54. Differentiation of absorptive from renal leak
hypercalciuria without a calcium-loading test
Patients with renal leak hypercalciuria tend to have relatively low serum calcium levels in relation
to their serum parathyroid hormone (PTH) levels.
Secondary hyperparathyroidism caused by an obligatory loss of serum calcium is a hallmark of
renal leak hypercalciuria. The calcium/creatinine ratio tends to be high (>0.20) in patients with
renal calcium leak, and these individuals are more likely than other hypercalciuric patients to have
medullary sponge kidney.
A trial of dietary therapy with a restricted calcium diet is relatively ineffective with renal leak
hypercalciuria and is quite harmful in the long term because of possible bone decalcification,
negative calcium balance, and osteoporosis. Alkaline phosphatase and cyclic adenosine
monophosphate (cAMP) levels are often elevated in this condition.

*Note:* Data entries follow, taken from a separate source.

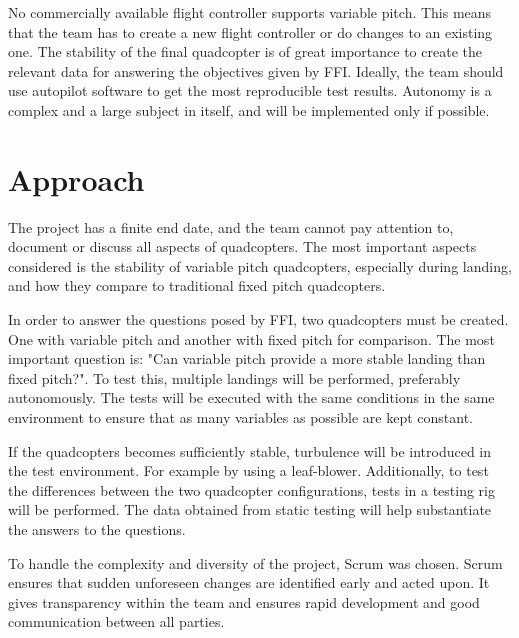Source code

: No commercially available flight controller supports variable pitch. This means that the team has to create a new flight controller or do changes to an existing one. The stability of the final quadcopter is of great importance to create the relevant data for answering the objectives given by FFI.  
Ideally, the team should use autopilot software to get the most reproducible test results. Autonomy is a complex and a large subject in itself, and will be implemented only if possible. \bigskip

\section*{Approach}
The project has a finite end date, and the team cannot pay attention to, document or discuss all aspects of quadcopters. The most important aspects considered is the stability of variable pitch quadcopters, especially during landing, and how they compare to traditional fixed pitch quadcopters. \bigskip

In order to answer the questions posed by FFI, two quadcopters must be created. One with variable pitch and another with fixed pitch for comparison. The most important question is: "Can variable pitch provide a more stable landing than fixed pitch?". To test this, multiple landings will be performed, preferably autonomously. The tests will be executed with the same conditions in the same environment to ensure that as many variables as possible are kept constant.\bigskip 

If the quadcopters becomes sufficiently stable, turbulence will be introduced in the test environment. For example by using a leaf-blower. Additionally, to test the differences between the two quadcopter configurations, tests in a testing rig will be performed. The data obtained from static testing will help substantiate the answers to the questions.\bigskip

To handle the complexity and diversity of the project, Scrum was chosen. Scrum ensures that sudden unforeseen changes are identified early and acted upon. It gives transparency within the team and ensures rapid development and good communication between all parties.



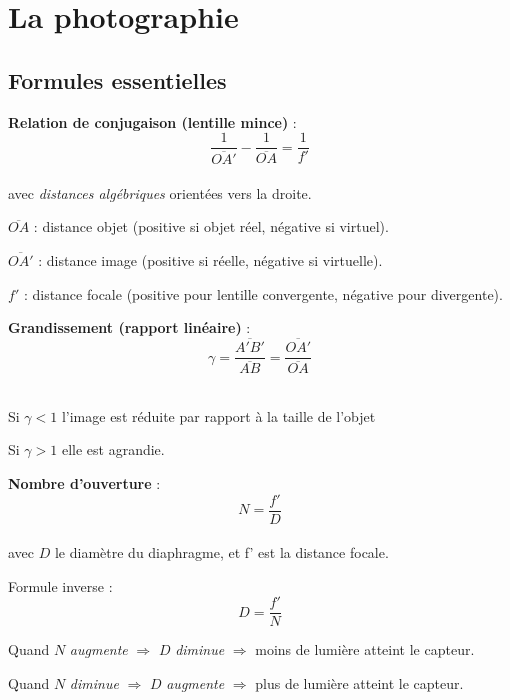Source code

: \documentclass[a4paper,12pt]{article}
\begin{document}
  \section*{La photographie}

 \subsection*{Formules essentielles}

\begin{tcolorbox}[colback=blue!5!white, colframe=blue!75!black,
                  title=Formules essentielles en optique photographique, breakable]
\begin{compactitem}
  \item \textbf{Relation de conjugaison (lentille mince)} :\\
        \[
        \frac{1}{\overline{OA'}} - \frac{1}{\overline{OA}} = \frac{1}{f'}
        \]\\
        \vspace{1em}
        avec \emph{distances algébriques} orientées vers la droite.
        \begin{compactitem}
          \item \(\overline{OA}\) : distance objet (positive si objet réel, négative si virtuel).
          \item \(\overline{OA'}\) : distance image (positive si réelle, négative si virtuelle).
          \item \(f'\) : distance focale (positive pour lentille convergente, négative pour divergente).
        \end{compactitem}

  \item \textbf{Grandissement (rapport linéaire)} :\\
        \[
        \gamma
           = \frac{\overline{A'B'}}{\overline{AB}}
           = \frac{\overline{OA'}}{\overline{OA}}
          \]\\
    \begin{compactitem}
    \item Si $\gamma<1$ l’image est réduite par rapport à la taille de l'objet
    \item Si $\gamma>1$ elle est agrandie.
    \end{compactitem}
  \item \textbf{Nombre d’ouverture} :\\
        \[
          N = \frac{f'}{D}
        \]\\
        \vspace{1em}
        avec \(D\) le diamètre du diaphragme, et f' est la distance focale.
        \begin{compactitem}
          \item Formule inverse : 
          \[
            D = \dfrac{f'}{N}
          \]
          \item Quand \(N\) \emph{augmente} \(\Rightarrow\) \(D\) \emph{diminue} \(\Rightarrow\) moins de lumière atteint le capteur.
          \item Quand \(N\) \emph{diminue} \(\Rightarrow\) \(D\) \emph{augmente} \(\Rightarrow\) plus de lumière atteint le capteur.
        \end{compactitem}


\end{compactitem}
\end{tcolorbox}
\end{document}
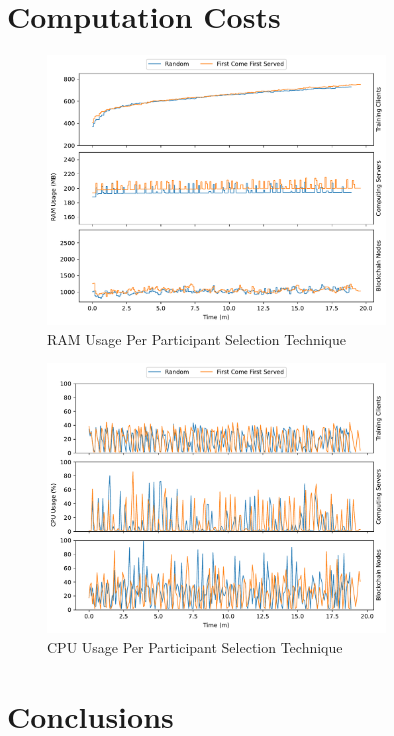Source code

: \section{Computation Costs}

\begin{figure}[!hpt]
    \centering
    \centering
    \includegraphics[width=0.8\textwidth]{graphics/selection/ram.pdf}
    \caption{RAM Usage Per Participant Selection Technique}
    \label{fig:ram_selection}
\end{figure}

\begin{figure}[!hpb]
    \centering
    \centering
    \includegraphics[width=0.8\textwidth]{graphics/selection/cpu.pdf}
    \caption{CPU Usage Per Participant Selection Technique}
    \label{fig:cpu_selection}
\end{figure}

\section{Conclusions} %
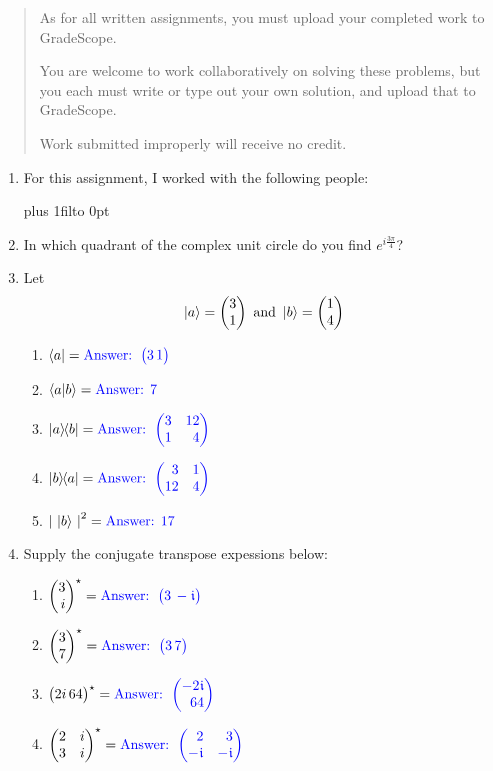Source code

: \documentclass[12pt]{article}
\def\DefaultSpace{1in}
\newcommand{\LeaveSpace}[1][\DefaultSpace]{%
\vskip #1 plus 1fil\relax\hbox to 0pt{\hss} %
}
\begin{document}

\begin{quote}
    As for all written assignments, you must upload your completed work to GradeScope.

    You are welcome to work collaboratively on solving these problems, but you each must write or type out your own solution, and upload that to GradeScope.

    Work submitted improperly will receive no credit.
\end{quote}

\begin{enumerate}[font=\bfseries]
    \item For this assignment, I worked with the following people:

    \LeaveSpace{}
    \item {} In which quadrant of the complex unit circle do you find $e^{i\frac{3\pi}{4}}$? 
    \item {} Let
    \[ \ket{a} = \SQB{3}{1} \mbox{ and } \ket{b} = \SQB{1}{4} \]
    \begin{enumerate}[label=\theenumi.\arabic*]
        \item $\bra{a}=\Ans{\CQB{3}{1}}$
        \item $\braket{a|b}={\color{blue}\mbox{Answer: }7}$
        \item $\ket{a}\kern-3pt\bra{b}=\Ans{\SQBG{\relax}{3}{12}{1}{4}}$
        \item $\ket{b}\kern-3pt\bra{a}=\Ans{\SQBG{\relax}{3}{1}{12}{4}}$
        \item ${{|\,\ket{b}\,|}}^{2}={\color{blue}\mbox{Answer: }17}$
    \end{enumerate}


    \item {} Supply the conjugate transpose expessions below:
    \begin{enumerate}[label=\theenumi.\arabic*]
       \item $\Conj{\SQB{3}{i}}=\Ans{\CQB{3}{-\NiceI}}$ 
       \item $\Conj{\SQB{3}{7}}=\Ans{\CQB{3}{7}}$  
       \item $\Conj{\CQB{2i}{64}}=\Ans{\SQB{-2\NiceI}{64}}$
       \item $\Conj{\SQBG{\relax}{2}{i}{3}{i}}=\Ans{\SQBG{\relax}{2}{3}{-\NiceI}{-\NiceI}}$ 
    \end{enumerate}


\end{enumerate}
\end{document}
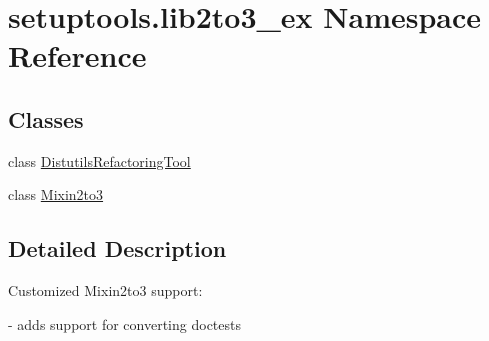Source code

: \hypertarget{namespacesetuptools_1_1lib2to3__ex}{}\section{setuptools.\+lib2to3\+\_\+ex Namespace Reference}
\label{namespacesetuptools_1_1lib2to3__ex}
\subsection*{Classes}
\begin{DoxyCompactItemize}
\item 
class \hyperlink{classsetuptools_1_1lib2to3__ex_1_1DistutilsRefactoringTool}{Distutils\+Refactoring\+Tool}
\item 
class \hyperlink{classsetuptools_1_1lib2to3__ex_1_1Mixin2to3}{Mixin2to3}
\end{DoxyCompactItemize}


\subsection{Detailed Description}
\begin{DoxyVerb}Customized Mixin2to3 support:

 - adds support for converting doctests
\end{DoxyVerb}
 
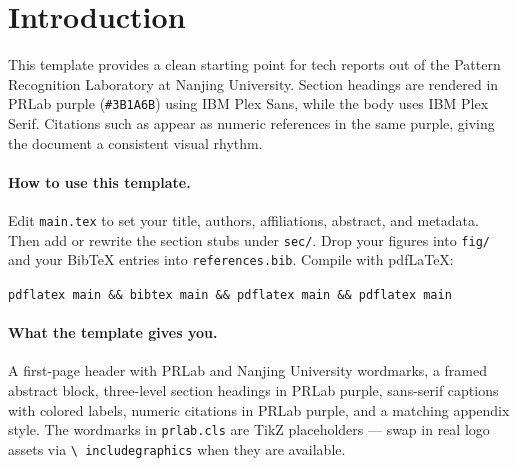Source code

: \section{Introduction}
\label{sec:intro}

This template provides a clean starting point for tech reports out of the
Pattern Recognition Laboratory at Nanjing University. Section headings are
rendered in PRLab purple (\texttt{\#3B1A6B}) using IBM Plex Sans, while
the body uses IBM Plex Serif. Citations such as \citep{vaswani2017attention}
appear as numeric references in the same purple, giving the document a
consistent visual rhythm.

\paragraph{How to use this template.}
Edit \texttt{main.tex} to set your title, authors, affiliations, abstract,
and metadata. Then add or rewrite the section stubs under \texttt{sec/}.
Drop your figures into \texttt{fig/} and your BibTeX entries into
\texttt{references.bib}. Compile with pdfLaTeX:

\begin{center}
\texttt{pdflatex main \&\& bibtex main \&\& pdflatex main \&\& pdflatex main}
\end{center}

\paragraph{What the template gives you.}
A first-page header with PRLab and Nanjing University wordmarks, a framed
abstract block, three-level section headings in PRLab purple, sans-serif
captions with colored labels, numeric citations in PRLab purple, and a
matching appendix style. The wordmarks in \texttt{prlab.cls} are TikZ
placeholders --- swap in real logo assets via \texttt{\textbackslash
includegraphics} when they are available.
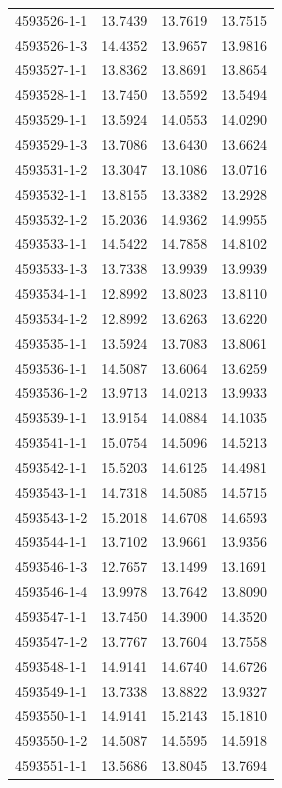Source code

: \begin{longtable}{lrrr}
4593526-1-1 & 13.7439 & 13.7619 & 13.7515 \\
4593526-1-3 & 14.4352 & 13.9657 & 13.9816 \\
4593527-1-1 & 13.8362 & 13.8691 & 13.8654 \\
4593528-1-1 & 13.7450 & 13.5592 & 13.5494 \\
4593529-1-1 & 13.5924 & 14.0553 & 14.0290 \\
4593529-1-3 & 13.7086 & 13.6430 & 13.6624 \\
4593531-1-2 & 13.3047 & 13.1086 & 13.0716 \\
4593532-1-1 & 13.8155 & 13.3382 & 13.2928 \\
4593532-1-2 & 15.2036 & 14.9362 & 14.9955 \\
4593533-1-1 & 14.5422 & 14.7858 & 14.8102 \\
4593533-1-3 & 13.7338 & 13.9939 & 13.9939 \\
4593534-1-1 & 12.8992 & 13.8023 & 13.8110 \\
4593534-1-2 & 12.8992 & 13.6263 & 13.6220 \\
4593535-1-1 & 13.5924 & 13.7083 & 13.8061 \\
4593536-1-1 & 14.5087 & 13.6064 & 13.6259 \\
4593536-1-2 & 13.9713 & 14.0213 & 13.9933 \\
4593539-1-1 & 13.9154 & 14.0884 & 14.1035 \\
4593541-1-1 & 15.0754 & 14.5096 & 14.5213 \\
4593542-1-1 & 15.5203 & 14.6125 & 14.4981 \\
4593543-1-1 & 14.7318 & 14.5085 & 14.5715 \\
4593543-1-2 & 15.2018 & 14.6708 & 14.6593 \\
4593544-1-1 & 13.7102 & 13.9661 & 13.9356 \\
4593546-1-3 & 12.7657 & 13.1499 & 13.1691 \\
4593546-1-4 & 13.9978 & 13.7642 & 13.8090 \\
4593547-1-1 & 13.7450 & 14.3900 & 14.3520 \\
4593547-1-2 & 13.7767 & 13.7604 & 13.7558 \\
4593548-1-1 & 14.9141 & 14.6740 & 14.6726 \\
4593549-1-1 & 13.7338 & 13.8822 & 13.9327 \\
4593550-1-1 & 14.9141 & 15.2143 & 15.1810 \\
4593550-1-2 & 14.5087 & 14.5595 & 14.5918 \\
4593551-1-1 & 13.5686 & 13.8045 & 13.7694 \\

\end{longtable}
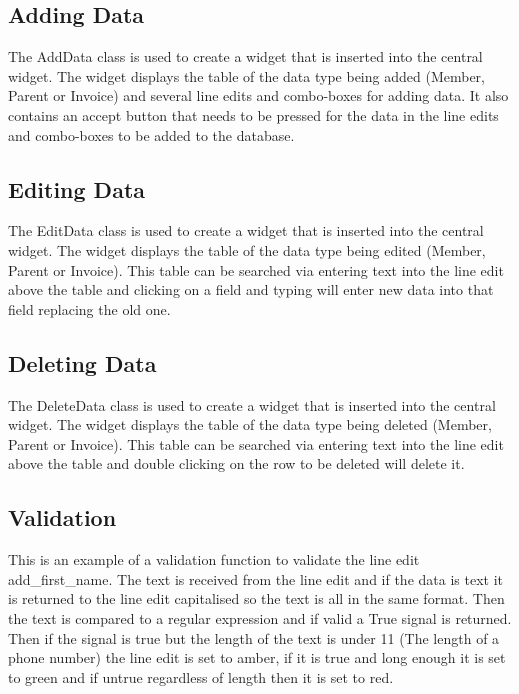\subsection{Adding Data}


The AddData class is used to create a widget that is inserted into the central widget. The widget displays the table of the data type being added (Member, Parent or Invoice) and several line edits and combo-boxes for adding data. It also contains an accept button that needs to be pressed for the data in the line edits and combo-boxes to be added to the database.


\subsection{Editing Data}


The EditData class is used to create a widget that is inserted into the central widget. The widget displays the table of the data type being edited (Member, Parent or Invoice). This table can be searched via entering text into the line edit above the table and clicking on a field and typing will enter new data into that field replacing the old one.


\subsection{Deleting Data}


The DeleteData class is used to create a widget that is inserted into the central widget. The widget displays the table of the data type being deleted (Member, Parent or Invoice). This table can be searched via entering text into the line edit above the table and double clicking on the row to be deleted will delete it.


\subsection{Validation}



This is an example of a validation function to validate the line edit add\_first\_name. The text is received from the line edit and if the data is text it is returned to the line edit capitalised so the text is all in the same format. Then the text is compared to a regular expression and if valid a True signal is returned. Then if the signal is true but the length of the text is under 11 (The length of a phone number) the line edit is set to amber, if it is true and long enough it is set to green and if untrue regardless of length then it is set to red.



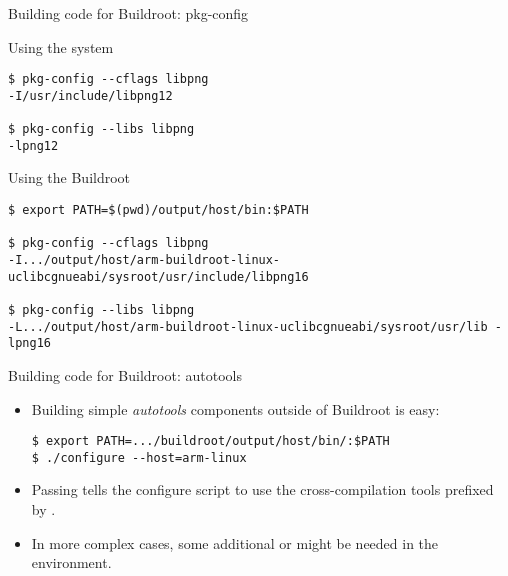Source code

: \begin{frame}[fragile]{Building code for Buildroot: pkg-config}

  \begin{block}{Using the system }
{\scriptsize
\begin{verbatim}
$ pkg-config --cflags libpng
-I/usr/include/libpng12

$ pkg-config --libs libpng
-lpng12
\end{verbatim}}
  \end{block}

  \begin{block}{Using the Buildroot }
{\scriptsize
\begin{verbatim}
$ export PATH=$(pwd)/output/host/bin:$PATH

$ pkg-config --cflags libpng
-I.../output/host/arm-buildroot-linux-uclibcgnueabi/sysroot/usr/include/libpng16

$ pkg-config --libs libpng
-L.../output/host/arm-buildroot-linux-uclibcgnueabi/sysroot/usr/lib -lpng16
\end{verbatim}}
  \end{block}

\end{frame}

\begin{frame}[fragile]{Building code for Buildroot: autotools}
  \begin{itemize}
  \item Building simple {\em autotools} components outside of
    Buildroot is easy:
    \begin{block}{}
{\small
\begin{verbatim}
$ export PATH=.../buildroot/output/host/bin/:$PATH
$ ./configure --host=arm-linux
\end{verbatim}}
\end{block}
\item Passing  tells the configure script to
  use the cross-compilation tools prefixed by .
\item In more complex cases, some additional  or
   might be needed in the environment.
  \end{itemize}
\end{frame}

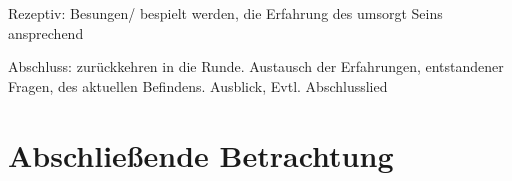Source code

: Rezeptiv: 
Besungen/ bespielt werden, die Erfahrung des umsorgt Seins ansprechend

Abschluss: 
zurückkehren in die Runde. Austausch der Erfahrungen, entstandener Fragen, des aktuellen Befindens. Ausblick, Evtl. Abschlusslied


\section{Abschließende Betrachtung}





\ifpdf
    \graphicspath{{5_konzept/figures/PNG/}{5_konzept/figures/PDF/}{5_konzept/figures/}}
\else
    \graphicspath{{5_konzept/figures/EPS/}{5_konzept/figures/}}
\fi

\newpage\thispagestyle{empty}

55. Renal Leak Hypercalciuria Therapy
Treatment of renal leak hypercalciuria is primarily with thiazides.
Return calcium from the renal tubule to the serum,
generally reduce urinary calcium levels by 30-40%, and
eliminate secondary hyperparathyroidism.
This hypocalciuric effect of thiazides is diminished or eliminated if dietary sodium is not restricted.
Adverse effects of thiazides include
an increase in uric acid and a decrease in urinary citrate;
Hypokalemia.
To correct these potential problems, potassium citrate often is administered to patients on long-term
thiazide therapy.
56. Preferred forms of thiazide therapy include trichlormethiazide (Naqua) 2-4 mg/day and indapamide
(Lozol) 1.25-2.5 mg/day. These 2 medications can be administered just once a day and tend to carry
fewer adverse effects than do shorter-acting thiazides. Potassium citrate is often added to the
thiazide therapy to prevent hypokalemia and to increase urinary citrate levels. The dosage of
potassium citrate should be adjusted based on serum potassium and 24-hour urinary citrate levels.